◆ **Input**:
####################

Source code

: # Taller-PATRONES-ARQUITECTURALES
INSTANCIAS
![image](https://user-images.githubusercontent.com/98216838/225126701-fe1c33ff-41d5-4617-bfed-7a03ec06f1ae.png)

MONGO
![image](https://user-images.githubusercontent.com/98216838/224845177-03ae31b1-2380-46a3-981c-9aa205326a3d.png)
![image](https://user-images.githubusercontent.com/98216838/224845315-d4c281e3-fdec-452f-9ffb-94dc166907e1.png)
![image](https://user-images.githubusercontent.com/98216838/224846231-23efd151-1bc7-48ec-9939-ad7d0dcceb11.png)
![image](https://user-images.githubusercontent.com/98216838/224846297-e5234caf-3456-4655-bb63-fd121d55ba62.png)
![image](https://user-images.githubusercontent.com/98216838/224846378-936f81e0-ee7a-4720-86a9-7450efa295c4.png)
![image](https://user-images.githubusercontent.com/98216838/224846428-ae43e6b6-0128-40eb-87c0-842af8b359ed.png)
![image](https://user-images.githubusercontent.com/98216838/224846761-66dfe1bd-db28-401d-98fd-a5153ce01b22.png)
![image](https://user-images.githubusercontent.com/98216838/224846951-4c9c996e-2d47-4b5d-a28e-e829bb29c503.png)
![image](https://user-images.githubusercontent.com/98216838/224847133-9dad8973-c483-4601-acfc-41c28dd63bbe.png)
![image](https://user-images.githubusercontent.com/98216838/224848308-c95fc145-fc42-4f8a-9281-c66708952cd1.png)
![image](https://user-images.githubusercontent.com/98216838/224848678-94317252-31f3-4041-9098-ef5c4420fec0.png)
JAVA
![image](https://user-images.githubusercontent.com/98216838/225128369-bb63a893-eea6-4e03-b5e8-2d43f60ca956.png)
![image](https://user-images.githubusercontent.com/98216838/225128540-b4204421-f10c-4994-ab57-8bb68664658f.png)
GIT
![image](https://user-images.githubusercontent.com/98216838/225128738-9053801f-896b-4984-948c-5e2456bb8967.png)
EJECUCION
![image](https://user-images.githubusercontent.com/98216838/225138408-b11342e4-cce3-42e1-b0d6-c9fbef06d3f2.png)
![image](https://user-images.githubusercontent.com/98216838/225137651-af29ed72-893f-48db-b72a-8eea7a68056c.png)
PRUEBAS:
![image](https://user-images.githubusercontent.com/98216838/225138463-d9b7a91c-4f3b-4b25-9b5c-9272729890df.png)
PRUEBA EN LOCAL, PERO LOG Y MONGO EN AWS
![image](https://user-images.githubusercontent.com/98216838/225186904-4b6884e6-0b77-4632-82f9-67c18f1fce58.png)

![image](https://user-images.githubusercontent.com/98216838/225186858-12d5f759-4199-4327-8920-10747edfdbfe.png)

####################

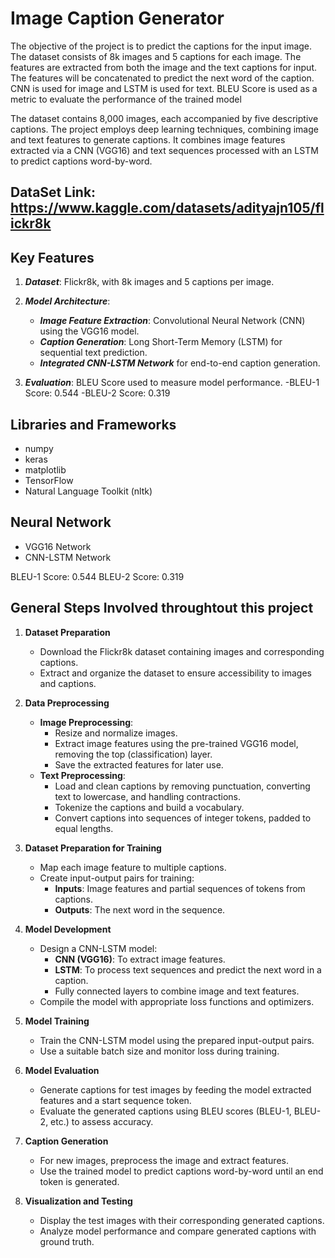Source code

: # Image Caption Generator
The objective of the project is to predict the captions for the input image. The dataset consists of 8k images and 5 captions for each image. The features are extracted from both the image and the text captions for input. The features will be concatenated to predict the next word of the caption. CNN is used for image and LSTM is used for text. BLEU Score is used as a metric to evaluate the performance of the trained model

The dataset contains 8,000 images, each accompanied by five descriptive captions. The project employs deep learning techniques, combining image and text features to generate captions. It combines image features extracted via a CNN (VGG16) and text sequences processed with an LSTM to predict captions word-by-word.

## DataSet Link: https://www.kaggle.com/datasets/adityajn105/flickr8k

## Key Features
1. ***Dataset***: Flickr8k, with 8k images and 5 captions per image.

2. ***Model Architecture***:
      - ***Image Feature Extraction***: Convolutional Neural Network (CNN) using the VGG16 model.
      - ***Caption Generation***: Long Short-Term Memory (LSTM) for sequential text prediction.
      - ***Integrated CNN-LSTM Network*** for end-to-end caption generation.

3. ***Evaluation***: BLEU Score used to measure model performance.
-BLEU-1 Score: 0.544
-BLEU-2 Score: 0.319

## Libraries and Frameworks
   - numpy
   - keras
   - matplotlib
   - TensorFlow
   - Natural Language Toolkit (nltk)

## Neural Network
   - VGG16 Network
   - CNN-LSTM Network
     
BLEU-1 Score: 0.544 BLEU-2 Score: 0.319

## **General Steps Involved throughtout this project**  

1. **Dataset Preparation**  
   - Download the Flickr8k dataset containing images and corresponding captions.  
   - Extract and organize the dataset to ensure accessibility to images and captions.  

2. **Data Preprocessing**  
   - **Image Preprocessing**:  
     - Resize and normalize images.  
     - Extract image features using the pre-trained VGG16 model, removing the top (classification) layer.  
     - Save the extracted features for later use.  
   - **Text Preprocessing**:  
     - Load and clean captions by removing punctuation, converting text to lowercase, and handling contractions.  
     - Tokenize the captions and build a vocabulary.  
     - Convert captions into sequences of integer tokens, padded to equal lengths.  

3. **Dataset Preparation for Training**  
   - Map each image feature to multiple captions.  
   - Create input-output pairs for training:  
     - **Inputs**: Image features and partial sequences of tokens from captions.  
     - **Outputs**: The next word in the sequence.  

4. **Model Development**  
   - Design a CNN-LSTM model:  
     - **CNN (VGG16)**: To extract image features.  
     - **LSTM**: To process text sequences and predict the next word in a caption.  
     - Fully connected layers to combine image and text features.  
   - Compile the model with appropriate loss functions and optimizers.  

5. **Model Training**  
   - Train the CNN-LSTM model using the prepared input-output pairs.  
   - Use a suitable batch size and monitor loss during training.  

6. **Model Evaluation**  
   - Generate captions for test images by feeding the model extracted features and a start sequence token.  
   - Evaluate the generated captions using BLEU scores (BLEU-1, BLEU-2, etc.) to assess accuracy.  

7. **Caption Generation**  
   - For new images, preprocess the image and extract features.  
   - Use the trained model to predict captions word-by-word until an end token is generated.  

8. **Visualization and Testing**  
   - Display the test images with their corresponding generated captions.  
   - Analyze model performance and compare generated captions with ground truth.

####################

Beginning with the line above that contains "7. **Caption Generation**", copy each line exactly up to and including the line that contains "- Analyze model", and go no further.

7. **Caption Generation**  
   - For new images, preprocess the image and extract features.  
   - Use the trained model to predict captions word-by-word until an end token is generated.  

8. **Visualization and Testing**  
   - Display the test images with their corresponding generated captions.  
   - Analyze model performance and compare generated captions with ground truth.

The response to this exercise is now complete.